[Exercise inputs Boundary: Start]

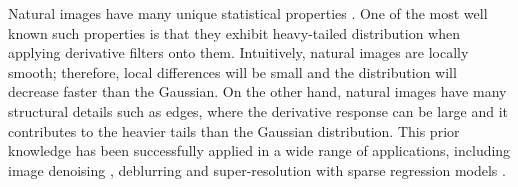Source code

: \documentclass[9pt]{article}
\begin{document}
Natural images have many unique statistical properties \cite{zontak2011internal, weiss2007makes}.
One of the most well known such properties is that they exhibit heavy-tailed
distribution when applying derivative filters onto them.
Intuitively, natural images are locally smooth; therefore, local differences
will be small and  the distribution will decrease
faster than the Gaussian.
On the other hand,
natural images have many structural details such as edges, where
the derivative response can be large and it contributes to the
heavier tails than the Gaussian distribution.
This prior knowledge has been successfully applied in a wide range of applications, including image denoising \cite{weiss2007makes}, deblurring \cite{field1987relations} and super-resolution with sparse regression models \cite{kim2010single}.
\end{document}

[Exercise inputs Boundary: End]

In the entries, find every line holding "such" and copy it.

◆ Response to the exercise
One of the most well known such properties is that they exhibit heavy-tailed
natural images have many structural details such as edges, where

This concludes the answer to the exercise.